Saved entries:
————————

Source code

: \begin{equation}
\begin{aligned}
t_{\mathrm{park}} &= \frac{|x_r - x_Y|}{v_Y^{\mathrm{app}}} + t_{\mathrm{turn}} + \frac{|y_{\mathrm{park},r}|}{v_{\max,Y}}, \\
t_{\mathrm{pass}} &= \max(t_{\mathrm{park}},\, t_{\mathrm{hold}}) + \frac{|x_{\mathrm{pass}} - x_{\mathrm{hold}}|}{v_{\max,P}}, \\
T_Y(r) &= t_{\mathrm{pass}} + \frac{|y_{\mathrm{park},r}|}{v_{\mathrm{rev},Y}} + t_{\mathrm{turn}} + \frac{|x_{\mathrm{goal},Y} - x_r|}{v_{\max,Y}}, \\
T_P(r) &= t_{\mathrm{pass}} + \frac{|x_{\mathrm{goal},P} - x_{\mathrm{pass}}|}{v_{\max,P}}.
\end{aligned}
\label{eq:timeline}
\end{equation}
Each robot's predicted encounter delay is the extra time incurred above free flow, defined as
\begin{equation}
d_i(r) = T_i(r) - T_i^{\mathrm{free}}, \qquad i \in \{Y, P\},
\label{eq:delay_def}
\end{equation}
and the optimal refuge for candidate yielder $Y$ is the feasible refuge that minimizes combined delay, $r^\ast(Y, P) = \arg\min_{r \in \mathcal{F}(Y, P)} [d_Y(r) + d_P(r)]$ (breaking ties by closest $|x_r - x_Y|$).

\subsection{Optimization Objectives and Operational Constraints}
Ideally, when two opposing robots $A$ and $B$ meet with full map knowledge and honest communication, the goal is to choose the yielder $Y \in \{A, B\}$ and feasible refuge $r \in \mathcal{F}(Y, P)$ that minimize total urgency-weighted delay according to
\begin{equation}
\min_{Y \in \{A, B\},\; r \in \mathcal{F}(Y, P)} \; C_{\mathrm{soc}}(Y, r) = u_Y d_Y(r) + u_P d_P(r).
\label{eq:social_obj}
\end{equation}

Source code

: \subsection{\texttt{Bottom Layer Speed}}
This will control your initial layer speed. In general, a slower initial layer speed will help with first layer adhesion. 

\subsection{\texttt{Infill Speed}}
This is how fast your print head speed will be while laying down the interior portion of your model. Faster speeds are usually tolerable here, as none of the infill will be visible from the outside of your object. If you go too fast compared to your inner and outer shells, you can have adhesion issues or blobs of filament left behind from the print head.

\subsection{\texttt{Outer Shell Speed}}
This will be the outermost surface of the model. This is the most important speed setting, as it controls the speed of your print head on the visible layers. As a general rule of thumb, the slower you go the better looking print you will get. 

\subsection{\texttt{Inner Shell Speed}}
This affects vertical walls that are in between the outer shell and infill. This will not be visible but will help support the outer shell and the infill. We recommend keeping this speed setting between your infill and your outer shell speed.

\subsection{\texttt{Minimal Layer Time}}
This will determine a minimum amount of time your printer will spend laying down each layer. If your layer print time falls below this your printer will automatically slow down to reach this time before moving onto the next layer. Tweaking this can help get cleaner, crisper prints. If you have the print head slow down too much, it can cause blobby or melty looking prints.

————————

TASK PROMPT — Retype every line above with nothing changed.

THE ANSWER —
Source code

: \begin{equation}
\begin{aligned}
t_{\mathrm{park}} &= \frac{|x_r - x_Y|}{v_Y^{\mathrm{app}}} + t_{\mathrm{turn}} + \frac{|y_{\mathrm{park},r}|}{v_{\max,Y}}, \\
t_{\mathrm{pass}} &= \max(t_{\mathrm{park}},\, t_{\mathrm{hold}}) + \frac{|x_{\mathrm{pass}} - x_{\mathrm{hold}}|}{v_{\max,P}}, \\
T_Y(r) &= t_{\mathrm{pass}} + \frac{|y_{\mathrm{park},r}|}{v_{\mathrm{rev},Y}} + t_{\mathrm{turn}} + \frac{|x_{\mathrm{goal},Y} - x_r|}{v_{\max,Y}}, \\
T_P(r) &= t_{\mathrm{pass}} + \frac{|x_{\mathrm{goal},P} - x_{\mathrm{pass}}|}{v_{\max,P}}.
\end{aligned}
\label{eq:timeline}
\end{equation}
Each robot's predicted encounter delay is the extra time incurred above free flow, defined as
\begin{equation}
d_i(r) = T_i(r) - T_i^{\mathrm{free}}, \qquad i \in \{Y, P\},
\label{eq:delay_def}
\end{equation}
and the optimal refuge for candidate yielder $Y$ is the feasible refuge that minimizes combined delay, $r^\ast(Y, P) = \arg\min_{r \in \mathcal{F}(Y, P)} [d_Y(r) + d_P(r)]$ (breaking ties by closest $|x_r - x_Y|$).

\subsection{Optimization Objectives and Operational Constraints}
Ideally, when two opposing robots $A$ and $B$ meet with full map knowledge and honest communication, the goal is to choose the yielder $Y \in \{A, B\}$ and feasible refuge $r \in \mathcal{F}(Y, P)$ that minimize total urgency-weighted delay according to
\begin{equation}
\min_{Y \in \{A, B\},\; r \in \mathcal{F}(Y, P)} \; C_{\mathrm{soc}}(Y, r) = u_Y d_Y(r) + u_P d_P(r).
\label{eq:social_obj}
\end{equation}

Source code

: \subsection{\texttt{Bottom Layer Speed}}
This will control your initial layer speed. In general, a slower initial layer speed will help with first layer adhesion. 

\subsection{\texttt{Infill Speed}}
This is how fast your print head speed will be while laying down the interior portion of your model. Faster speeds are usually tolerable here, as none of the infill will be visible from the outside of your object. If you go too fast compared to your inner and outer shells, you can have adhesion issues or blobs of filament left behind from the print head.

\subsection{\texttt{Outer Shell Speed}}
This will be the outermost surface of the model. This is the most important speed setting, as it controls the speed of your print head on the visible layers. As a general rule of thumb, the slower you go the better looking print you will get. 

\subsection{\texttt{Inner Shell Speed}}
This affects vertical walls that are in between the outer shell and infill. This will not be visible but will help support the outer shell and the infill. We recommend keeping this speed setting between your infill and your outer shell speed.

\subsection{\texttt{Minimal Layer Time}}
This will determine a minimum amount of time your printer will spend laying down each layer. If your layer print time falls below this your printer will automatically slow down to reach this time before moving onto the next layer. Tweaking this can help get cleaner, crisper prints. If you have the print head slow down too much, it can cause blobby or melty looking prints.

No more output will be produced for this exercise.